Were you ever in a situation where there was not enough food to go around? It may have been a family situation or a social function. What was your attitude? or, How did you deal with the situation?
Today's readings recall God’s infinite power of two extraordinary acts of feeding hungry crowds, one by Elisha and one by Jesus. In the first reading, Elisha places twenty loaves of barley bread before 100 people and manages to feed them all. More remarkable still is the presence of leftovers. And, In the Gospel, Jesus finds Himself, the Apostles, and a large crowd of people in a situation of food shortage. The only food they had among them was five barley loaves and two fish. Yet, with five barley loaves and a few fish, Jesus feeds over 5,000 people, He miraculously fed them and still has twelve baskets of leftovers. Both readings urge us to take extraordinary actions to meet an urgent need, especially the needs of desperate people in our midst.
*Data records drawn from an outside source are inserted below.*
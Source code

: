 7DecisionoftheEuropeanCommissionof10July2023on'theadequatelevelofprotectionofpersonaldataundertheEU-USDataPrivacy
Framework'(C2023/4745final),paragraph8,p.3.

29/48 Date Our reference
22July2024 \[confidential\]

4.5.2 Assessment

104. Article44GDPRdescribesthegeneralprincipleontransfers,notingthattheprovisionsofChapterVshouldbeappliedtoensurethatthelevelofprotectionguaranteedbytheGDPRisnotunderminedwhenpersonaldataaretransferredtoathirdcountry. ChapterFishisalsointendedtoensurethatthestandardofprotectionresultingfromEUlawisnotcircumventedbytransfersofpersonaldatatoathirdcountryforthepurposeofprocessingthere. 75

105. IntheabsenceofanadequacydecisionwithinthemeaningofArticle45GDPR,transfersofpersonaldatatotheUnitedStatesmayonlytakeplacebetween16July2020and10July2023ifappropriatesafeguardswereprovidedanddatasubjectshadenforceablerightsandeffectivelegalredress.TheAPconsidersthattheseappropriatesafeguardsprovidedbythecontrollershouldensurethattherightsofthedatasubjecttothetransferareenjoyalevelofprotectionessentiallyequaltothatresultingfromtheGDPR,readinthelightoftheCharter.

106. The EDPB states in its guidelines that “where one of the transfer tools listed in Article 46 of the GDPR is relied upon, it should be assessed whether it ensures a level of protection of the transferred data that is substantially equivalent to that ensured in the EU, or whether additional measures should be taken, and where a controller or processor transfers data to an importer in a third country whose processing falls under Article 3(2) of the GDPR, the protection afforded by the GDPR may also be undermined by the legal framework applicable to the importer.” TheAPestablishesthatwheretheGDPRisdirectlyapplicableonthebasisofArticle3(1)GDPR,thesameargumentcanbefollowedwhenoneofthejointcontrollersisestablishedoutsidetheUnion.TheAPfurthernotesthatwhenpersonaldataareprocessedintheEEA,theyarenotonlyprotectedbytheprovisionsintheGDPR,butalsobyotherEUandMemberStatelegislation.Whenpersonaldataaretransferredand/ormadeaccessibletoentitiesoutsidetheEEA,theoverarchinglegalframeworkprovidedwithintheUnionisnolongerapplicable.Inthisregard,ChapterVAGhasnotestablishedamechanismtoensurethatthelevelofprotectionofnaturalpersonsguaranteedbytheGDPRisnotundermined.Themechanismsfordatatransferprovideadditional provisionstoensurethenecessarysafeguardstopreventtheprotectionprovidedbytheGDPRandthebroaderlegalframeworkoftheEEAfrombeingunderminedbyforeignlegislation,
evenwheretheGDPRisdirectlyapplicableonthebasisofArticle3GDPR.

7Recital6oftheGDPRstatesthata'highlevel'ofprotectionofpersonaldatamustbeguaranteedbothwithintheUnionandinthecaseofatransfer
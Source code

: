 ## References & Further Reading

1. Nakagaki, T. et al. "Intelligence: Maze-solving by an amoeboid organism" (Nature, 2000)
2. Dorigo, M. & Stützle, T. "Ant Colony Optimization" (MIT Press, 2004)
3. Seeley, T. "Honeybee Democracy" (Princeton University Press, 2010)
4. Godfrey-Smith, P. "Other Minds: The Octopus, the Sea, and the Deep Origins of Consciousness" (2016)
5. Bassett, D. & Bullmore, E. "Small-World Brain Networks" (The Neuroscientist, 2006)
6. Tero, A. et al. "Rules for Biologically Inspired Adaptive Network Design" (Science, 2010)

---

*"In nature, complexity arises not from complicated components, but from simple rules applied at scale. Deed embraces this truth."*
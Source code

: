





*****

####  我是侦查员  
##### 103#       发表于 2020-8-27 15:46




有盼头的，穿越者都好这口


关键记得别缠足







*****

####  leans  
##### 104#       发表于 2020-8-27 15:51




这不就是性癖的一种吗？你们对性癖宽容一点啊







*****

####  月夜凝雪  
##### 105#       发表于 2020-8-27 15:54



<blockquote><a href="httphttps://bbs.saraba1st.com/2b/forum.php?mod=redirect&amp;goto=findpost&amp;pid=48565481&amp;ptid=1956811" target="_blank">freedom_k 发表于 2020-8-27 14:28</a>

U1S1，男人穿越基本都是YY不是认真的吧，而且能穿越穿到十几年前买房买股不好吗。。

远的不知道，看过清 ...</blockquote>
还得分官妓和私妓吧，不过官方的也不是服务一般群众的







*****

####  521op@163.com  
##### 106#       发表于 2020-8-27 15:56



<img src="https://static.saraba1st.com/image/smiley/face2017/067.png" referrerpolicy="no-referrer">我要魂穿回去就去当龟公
St. John tells this story in a way that reflects the Eucharist. Jesus wants to feed us with the bread of life, eternal life. St. John's Gospel refers to this miracle of feeding the multitude as a “sign”. Like any sign it points to something else. The abundance of bread which nourishes the five thousand is both a sign of the abundance of life in the Eucharist and a call to us as a Eucharistic people to feed the hungry. We might be the exact answer to someone else’s prayers when we reach out. When God chooses to us we can do great things; just as, with Jesus’ help, the little food the boy in the Gospel offered was enough to feed a multitude of people. The 12th century Jewish philosophers, Maimonides noted that one of the highest levels of generosity is attained when one gives to those who do not even know the giver. The great saint of charity, St. Vincent de Paul, wrote to a friend in 1648, “We cannot better assure our eternal happiness that by living and dying in the service of the poor, in the arms of providence, and with genuine renouncement of ourselves in order to follow Christ.” And, He told his closest collaborator, Louise de Marillac: “ In the name of God, let us not be surprised at anything. God will do everything for the best.”